Inaugural Mile 0 Fest Will Tap Into Key West’s Often-Overlooked Songwriting Legacy

When you think of music towns and songwriting havens, your head naturally gravitates toward Nashville and Austin, Bakersfield and L.A. and such. You rarely think of Key West in Florida as a musical destination for songwriting or anything else musical, unless you have a Parrothead sticker on the back of your SUV.

Even Jimmy Buffett’s early work as one of the better songwriters of the 70’s gets overlooked by the margarita-nosed spectacle that his late career became, and overshadows the fact that for years, Key West has given rise to many great songs, and offered haven to many of their authors.

There’s something about the surroundings of Key West that help stoke words from the human soul. Ernest Hemingway saw that attribute of the island, deciding to make it his home throughout the 30’s, and retained a house there as a writing retreat all the way until his death.

Though Jimmy Buffett is most commonly the singer and songwriter whose name is synonymous with Key West, a slew of other songwriters and performers also spent sizable time on the island, while others still use the retreat as a place to seek out inspiration for new songs.

Shel Silverstein, who may be best known for his children’s stories, was also a prolific country music songwriter, penning Johnny Cash’s “A Boy Named Sue,” an entire record of songs for Bobby Bare, along with other numerous credits, making him an honorary country music “Outlaw.” Shel also purchased a 2-story yellow house on Key West in the 80’s at at 618 William Street, and lived there until suffering a heart attack in the home and dying in 1999.

When Jimmy Buffett originally headed to Key West in November of 1971, he did so with another famous songwriter in tow—Jerry Jeff Walker. Though Walker had already enjoyed overwhelming success as the writer of “Mr. Bojangles,” the bum life that awaited the pair in Key West suited Jerry Jeff just fine. Jimmy and Jerry Jeff arrived to busk for tips in local bars, which was the way many of Key West’s early songwriters made their way, and many still do today. Walker would eventually amble over to Texas and help start the music scene in Austin, but Jimmy Buffett stuck around and became synonymous with the island.
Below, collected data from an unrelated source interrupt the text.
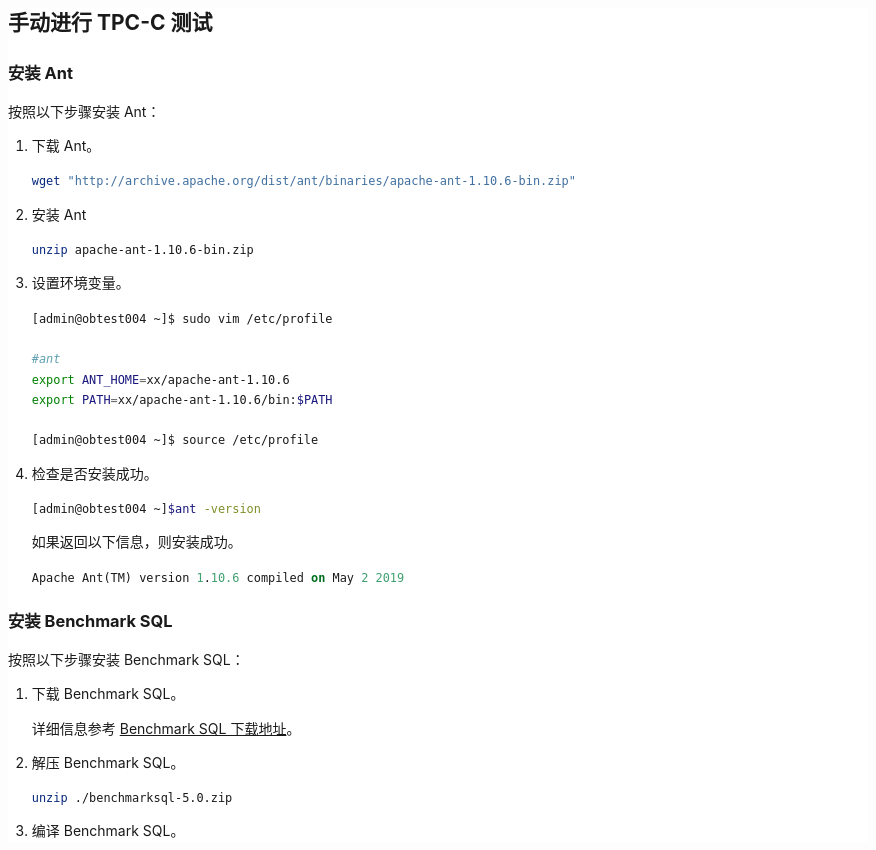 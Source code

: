 ## 手动进行 TPC-C 测试

### 安装 Ant

按照以下步骤安装 Ant：

1. 下载 Ant。

    ```bash
    wget "http://archive.apache.org/dist/ant/binaries/apache-ant-1.10.6-bin.zip"
    ```

2. 安装 Ant

    ```bash
    unzip apache-ant-1.10.6-bin.zip
    ```

3. 设置环境变量。

    ```bash
    [admin@obtest004 ~]$ sudo vim /etc/profile

    #ant
    export ANT_HOME=xx/apache-ant-1.10.6
    export PATH=xx/apache-ant-1.10.6/bin:$PATH

    [admin@obtest004 ~]$ source /etc/profile
    ```

4. 检查是否安装成功。

    ```bash
    [admin@obtest004 ~]$ant -version
    ```

    如果返回以下信息，则安装成功。  

    ```sql
    Apache Ant(TM) version 1.10.6 compiled on May 2 2019
    ```

### 安装 Benchmark SQL

按照以下步骤安装 Benchmark SQL：

1. 下载 Benchmark SQL。

    详细信息参考 [Benchmark SQL 下载地址](https://sourceforge.net/projects/benchmarksql/files/latest/download/)。

2. 解压 Benchmark SQL。

    ```bash
    unzip ./benchmarksql-5.0.zip
    ```

3. 编译 Benchmark SQL。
David Allan Coe also landed in Key West for a period. His album Spectrum VII from April of 1979 has numerous references to the area, including the song “Seven Mile Bridge” about the causeway connecting Marathon Key to the latter islands in the island chain on the way to Key West. The cover of the album was a picture of Coe standing on the beach. Though in earlier times David Allan Coe and Jimmy Buffet were thought to be more friendly, it turned sour between Coe and Buffet in the Keys. Buffett claimed that Coe lifted the chorus of his 1977 song “Changes in Latitudes, Changes in Attitudes” for his “Diver Do It Deeper.” Jimmy Buffett stated later, “I would have sued him, but I didn’t want to give Coe the pleasure of having his name in the paper.”

Coe returned fire when he released the song “Jimmy Buffett” on the first of his two underground albums, 1978’s Nothing’s Sacred. Coe was apparently inspired to record the comical album while hanging out with Shel Silverstein in Key West, listening to Silverstein’s comedy album, Freakin’ at the Freakers Ball.

In the 70’s, country music songwriters helped make up the character of the Florida Keys of today. And since 1997, there has also been an annual songwriter’s festival on the island. The inaugural Mile 0 Fest from February 7th through 10th will try and take the island’s musical lineage to another notch, and make use of the island’s songwriting roots.

Though much of the attention is being paid to the major headlining acts such as the Turnpike Troubadours and Cody Jinks who will play Key West’s brand Truman Waterfront Park amphitheater, the festival is also just as excited about showcasing the talents of songwriters on side stages and in local venues, some of which are performers who are already well-renown, and others who are up-and-coming. Along with helping to expand the interest in Texas music and Americana to a new market in Florida, Mile 0 Fest also hopes to shine a spotlight on artists that will make up the next generation of star performers and songwriters.

So along with patrons getting their face rocked off by William Clark Green, they might discover our generation’s Shel Silverstein. Or perhaps putting all of this talent together in a place known for inspiring songs will result in timeless collaborations future generations will look back on and pin to Key West, just like the current generation does now for the songs of Shel, Jerry Jeff, Coe, and Buffett.